Wednesday, April 9, 2014
This morning I woke up hating him. I stood under the shower with the hot water rushing over me wishing it could wash away all these feelings of 'unfair'.
I remember his face twisted in hate before he slammed another door "I DONT LOVE YOU ANYMORE!' he shouted.
I remember when he told me, his lip curling in distaste; "you know, you just have NOTHING LEFT in you."
These random little memories of the past month are like sucker punches, and each time I stagger, literally, under the weight of them, putting my hand out for the wall.
Amidst the splashing shower and droning hum of the exhaust fan I thought and thought of my last fourteen years as his partner. I could not think of one thing, one offense so great as to deserve this. I've stuck by him. Defended him, put his needs before my own and loved him with all my heart. What is my reward? Hate.
Well thanks so much.
Our psychologist and our doctor both tell me that it's the illness. It's not him - it's a malfunction as structural as a broken limb. You wouldn't blame a broken leg for it's inability to move or support the weight of the body? But a broken leg would not try to break the other leg, or sabotage the functioning of the body.
This sorry business led me to be in the magistrates court this morning in a small packed room full of abused women discussing their AVOs with overworked but sympathetic court Liaison Officers. We were all surreptitiously eying each other wondering, what happened to her?
It was like Jerry Springer's green room before the battered wives show.
This week my (our) psychologist worked on my panic over the future and I have to re-learn all over the art of living in the moment, trusting myself and life to get me through this.
I need now to write down my panicking thoughts of the future, then write the logical rational answers, based in my history based on my knowledge and my faith.

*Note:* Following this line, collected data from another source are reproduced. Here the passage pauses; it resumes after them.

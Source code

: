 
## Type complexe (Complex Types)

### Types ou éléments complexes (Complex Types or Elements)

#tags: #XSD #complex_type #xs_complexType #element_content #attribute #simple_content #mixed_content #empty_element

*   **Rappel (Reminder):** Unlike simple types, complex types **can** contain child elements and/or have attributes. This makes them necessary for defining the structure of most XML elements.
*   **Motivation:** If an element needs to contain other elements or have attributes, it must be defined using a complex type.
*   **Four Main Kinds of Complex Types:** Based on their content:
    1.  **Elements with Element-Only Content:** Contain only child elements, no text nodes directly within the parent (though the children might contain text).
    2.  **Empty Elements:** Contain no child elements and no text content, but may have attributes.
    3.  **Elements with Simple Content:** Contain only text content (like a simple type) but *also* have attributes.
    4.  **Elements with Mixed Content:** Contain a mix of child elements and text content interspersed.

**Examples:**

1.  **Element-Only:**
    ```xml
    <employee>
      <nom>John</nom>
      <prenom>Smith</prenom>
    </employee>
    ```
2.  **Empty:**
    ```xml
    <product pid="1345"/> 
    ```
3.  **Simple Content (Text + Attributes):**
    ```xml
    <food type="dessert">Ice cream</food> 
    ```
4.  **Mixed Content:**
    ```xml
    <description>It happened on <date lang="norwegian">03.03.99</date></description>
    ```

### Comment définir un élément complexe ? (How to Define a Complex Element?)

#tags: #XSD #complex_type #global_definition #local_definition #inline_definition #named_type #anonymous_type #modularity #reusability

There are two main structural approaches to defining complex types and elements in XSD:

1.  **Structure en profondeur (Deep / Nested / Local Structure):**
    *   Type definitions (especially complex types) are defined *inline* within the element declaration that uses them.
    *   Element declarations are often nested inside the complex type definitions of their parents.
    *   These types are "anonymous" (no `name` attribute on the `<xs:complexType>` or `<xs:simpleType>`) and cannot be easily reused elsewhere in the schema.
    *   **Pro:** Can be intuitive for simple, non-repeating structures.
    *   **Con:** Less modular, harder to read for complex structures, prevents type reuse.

It was a good session.
But then I'm dragged to court and asked to make decisions on our future. And based on what? I told them I cant possibly. This is all new. I'm all at sea here. This was as perfect a relationship as you could ask for; based on the most incredible connection and communication - mutual love and respect.
Then a malfunction happens and it's all turned upside down. How am I supposed to know if it will get better? How can I know if there will be permanent residual effects that we wont recover from - need to plan for?
Don't ask me. I haven't a clue.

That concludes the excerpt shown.